Craig Ulmer

Revisiting RoCE on 100GigE

2019-10-01 net

A few years ago we stood up the Carnac cluster so our Emulytics users would have a place to do large-scale virtual network experiments. Unlike our HPC clusters which use InfiniBand or OmniPath, Carnac was built around a 100GigE network fabric based on Mellanox NICs and a large Arista switch. While the 100GigE network was much more expensive than InfiniBand, it provides a more natural conduit for Emulytics experiments. Given that we knew portions of Carnac would be idle between jobs, we wondered if we could borrow some of the nodes from time to time and run MPI jobs efficiently.

Our initial tests using MPI over TCP were abysmal as expected. TCP's latencies were pretty bad and we found you really had to open up a lot of simultaneous connections to get anywhere near the available bandwidth. About a decade ago there was a lot of interest in using RDMA over Converged Ethernet (RoCE) to improve this performance. RoCE is interesting because it tries to get Ethernet hardware to behave more like HPC hardware. On the host side, RoCE provides an InfiniBand API that HPC comm libs are used to using. RoCE NIC vendors have written OS bypass libs that allow userspace applications to directly talk with message queues on the NIC. In the fabric, RoCE messages are marked in special Ethernet frames so RoCE-aware switches can handle them more efficiently (ie, use link-level flow control to avoid drops).

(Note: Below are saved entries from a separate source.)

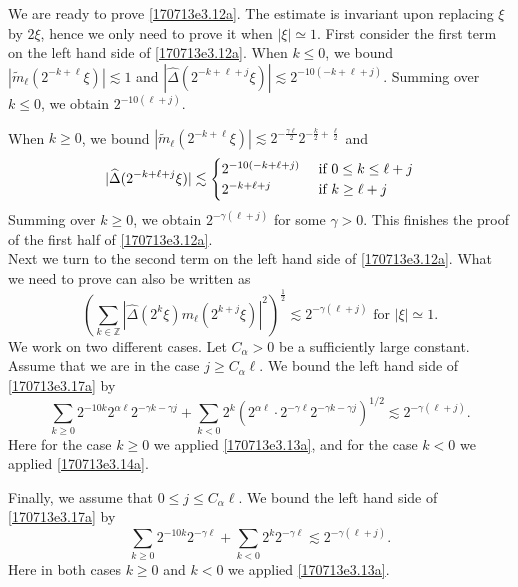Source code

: \documentclass[12pt,leqno]{amsart}
\def\Z{\mathbb{Z}}
\theoremstyle{plain}
\numberwithin{equation}{section}
\begin{document}
We are ready to prove \eqref{170713e3.12a}. The estimate is invariant upon replacing $\xi$ by $2\xi$, hence we only need to prove it when $|\xi| \simeq 1$. First consider the first term on the left hand side of \eqref{170713e3.12a}. When $k\le 0$, we bound $|\tilde{m}_{\ell} (2^{-k+\ell}\xi)|\lesssim 1$ and $|\widehat{\Delta}(2^{-k+ \ell +j}\xi)|\lesssim 2^{-10(-k+\ell+j)}$. Summing over $k\le 0$, we obtain $2^{-10( \ell +j)}$.

When $k\ge 0$, we bound $|\tilde{m}_{\ell} (2^{-k+\ell}\xi)|\lesssim 2^{-\frac{\gamma \ell}{2}}2^{-\frac{k}{2}+\frac{\ell}{2}}$ and 
\[
|\widehat{\Delta}(2^{-k+\ell+j}\xi)| \lesssim
  \begin{cases} 
       2^{-10(-k+\ell +j)}   \hfill & \text{ if $0\le k\le \ell + j$} \\
       2^{-k+\ell + j} \hfill & \text{ if $k\ge \ell +j$} \\
  \end{cases}
\]
Summing over $k\ge 0$, we obtain $2^{-\gamma(\ell + j)}$ for some $\gamma>0$. This finishes the proof of the first half of \eqref{170713e3.12a}.\\

Next we turn to the second term on the left hand side of \eqref{170713e3.12a}. What we need to prove can also be written as 
\begin{equation}\label{170713e3.17a}
\left( \sum_{k \in \Z} |\widehat{\Delta}(2^{k} \xi) m_{\ell}(2^{k +j} \xi)|^2 \right)^{\frac{1}{2}} \lesssim 2^{-\gamma (\ell +j)} \text{ for } |\xi| \simeq 1.
\end{equation}
We work on two different cases. Let $C_{\alpha}>0$ be a sufficiently large constant. Assume that we are in the case $j\ge C_{\alpha } \ell $. We bound the left hand side of \eqref{170713e3.17a} by 
\[
\sum_{k\ge 0} 2^{-10 k} 2^{\alpha \ell} 2^{-\gamma k -\gamma j} + \sum_{k<0} 2^k (2^{\alpha \ell}\cdot 2^{-\gamma \ell} 2^{-\gamma k-\gamma j})^{1/2}  \lesssim 2^{-\gamma (\ell +j)}.
\]
Here for the case $k\ge 0$ we applied \eqref{170713e3.13a}, and for the case $k<0$ we applied \eqref{170713e3.14a}. 

Finally, we assume that $0\le j\le C_{\alpha} \ell$. We bound the left hand side of \eqref{170713e3.17a} by 
\[
\sum_{k\ge 0} 2^{-10 k} 2^{-\gamma \ell} + \sum_{k<0}2^k 2^{-\gamma \ell} \lesssim 2^{-\gamma (\ell + j)}.
\]
Here in both cases $k\ge 0$ and $k<0$ we applied \eqref{170713e3.13a}.
\end{document}

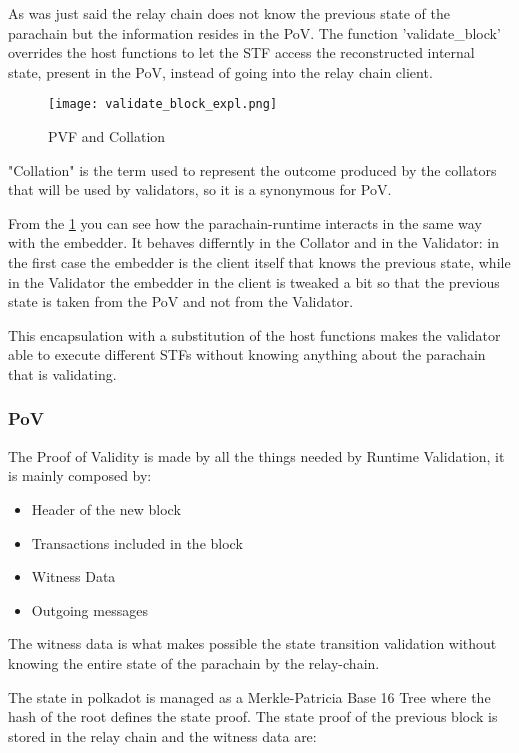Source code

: \documentclass[../main.tex]{subfiles}
\begin{document}
As was just said the relay chain does not know the previous state of the parachain but the information resides in the PoV. The function 'validate\_block' overrides the host functions to let the STF access the reconstructed internal state, present in the PoV, instead of going into the relay chain client.

\begin{figure}[h]
  \centering
  \texttt{[image: validate\_block\_expl.png]}
  \caption{PVF and Collation}
  \label{fig:pvf_pov}
\end{figure}

"Collation" is the term used to represent the outcome produced by the collators that will be used by validators, so it is a synonymous for PoV.


From the \ref{fig:pvf_pov} you can see how the parachain-runtime interacts in the same way with the embedder. It behaves differntly  in the Collator and in the Validator: in the first case the embedder is the client itself that knows the previous state, while  in the Validator the embedder in the client is tweaked a bit so that the previous state is taken from the PoV and not from the Validator.

This encapsulation with a substitution of the host functions makes  the validator able to execute different STFs without knowing anything about the parachain that is validating.

\subsubsection{PoV}

The Proof of Validity is made by all the things needed by Runtime Validation, it is mainly composed by:~\cite{cumulus-docs}

\begin{itemize}
  \item Header of the new block
  \item Transactions included in the block
  \item Witness Data
  \item Outgoing messages
\end{itemize}

The witness data is what makes possible the state transition validation without knowing the entire state of the parachain by the relay-chain.

The state in polkadot is managed as a Merkle-Patricia Base 16 Tree where the hash of the root defines the state proof. The state proof of the previous block is stored in the relay chain and the witness data are:
\end{document}
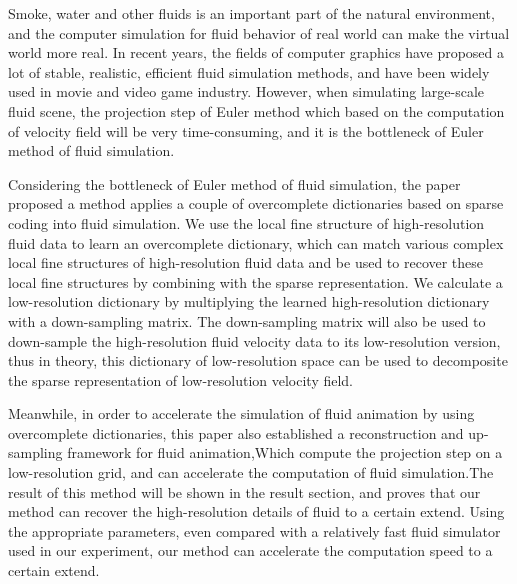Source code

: \begin{englishabstract}

Smoke, water and other fluids is an important part of the natural environment, and the computer simulation for fluid behavior of real world can make the virtual world more real. In recent years, the fields of computer graphics have proposed a lot of stable, realistic, efficient fluid simulation methods, and have been widely used in movie and video game industry. However,  when simulating large-scale fluid scene, the projection step of Euler method which based on the computation of velocity field will be very time-consuming, and it is the bottleneck of Euler method of fluid simulation. 

Considering the bottleneck of Euler method of fluid simulation, the paper proposed a method applies a couple of overcomplete dictionaries based on sparse coding into fluid simulation. We use the local fine structure of high-resolution fluid data to learn an overcomplete dictionary, which can match various complex local fine structures of high-resolution fluid data and be used to recover these local fine structures by combining with the sparse representation. We calculate a low-resolution dictionary by multiplying the learned high-resolution dictionary with a down-sampling matrix. The down-sampling matrix will also be used to down-sample the high-resolution fluid velocity data to its low-resolution version, thus in theory, this dictionary of low-resolution space can be used to decomposite the sparse representation of low-resolution velocity field.

Meanwhile, in order to accelerate the simulation of fluid animation by using overcomplete dictionaries, this paper also established a reconstruction and up-sampling framework for fluid animation,Which compute the projection step on a low-resolution grid, and can accelerate the computation of fluid simulation.The result of this method will be shown in the result section, and proves that our method can recover the high-resolution details of fluid to a certain extend. Using the appropriate parameters, even compared with a relatively fast fluid simulator used in our experiment, our method can accelerate the computation speed to a certain extend.

\end{englishabstract}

RoCE has been our there for a while, but you don't see many people using it much these days. Joe Kenny set about trying to configure our switches and NIC to use it. At first it seemed like it was working, but in longer experiments he saw enough lock ups to indicate that there were incompatibilities in the hardware. He pleaded for help in an OFED talk but found no solutions. He borrowed a switch from Mellanox but got nowhere. Just as we were about to call it dead, he stumbled into some settings that fixed things. Things also worked fine back on our core Arista switch. It's frustrating that we don't have a good explanation for why things did/didn't work, but I pushed Joe to document what we went through in a SAND Report. It's SAND2019-13444.

Abstract

Remote Direct Memory Access (RDMA) over Converged Ethernet (RoCE) has the potential to provide performance that rivals traditional high performance fabrics. If this potential proves out, significant impacts on system procurement decisions could follow. This work provides a series of small scale performance results which are used to compare and contrast the performance of RoCE-enabled Ethernet with TCP-based Ethernet and an HPC network. Additionally, a discussion of the maturity of RoCE firmware/software stacks and documentation is provided along with useful approaches for probing performance. A detailed description of two experimental setups known to have good RoCE performance is given, including step-by-step configuration and the exact hardware and software revisions employed. At small scales, RoCE is found to have significant performance advantages over "out-of-the-box" TCP protocols and is competitive with state-of-the-art high performance networks. Further examination of RoCE using a wider array of benchmarks and at greater scale is warranted.

Publication

  • SAND Report Joseph Kenny and Craig Ulmer "RoCE Promising Technology for Ethernet as a High Performance Networking Fabric". SAND2019-13444, October 2019.

100GigE Packet Capture

2019-09-02 net interns

This summer we were fortunate to have two, undergraduate summer interns come in to help us out with different projects related to the clusters. The first intern to arrive was Haoda Wong from USC. Haoda had a good bit of experience with Linux systems so we had him help us do some experiments with some nodes we just bought to do 100Gb/s packet recording. The nodes each have two AMD Epyc processors, 1TB of RAM, 10x2TB of U.2 NVMe storage, and a 100Gb/s Mellabox VPI NIC. He did a nice write up of the work he did in SAND2019-10319.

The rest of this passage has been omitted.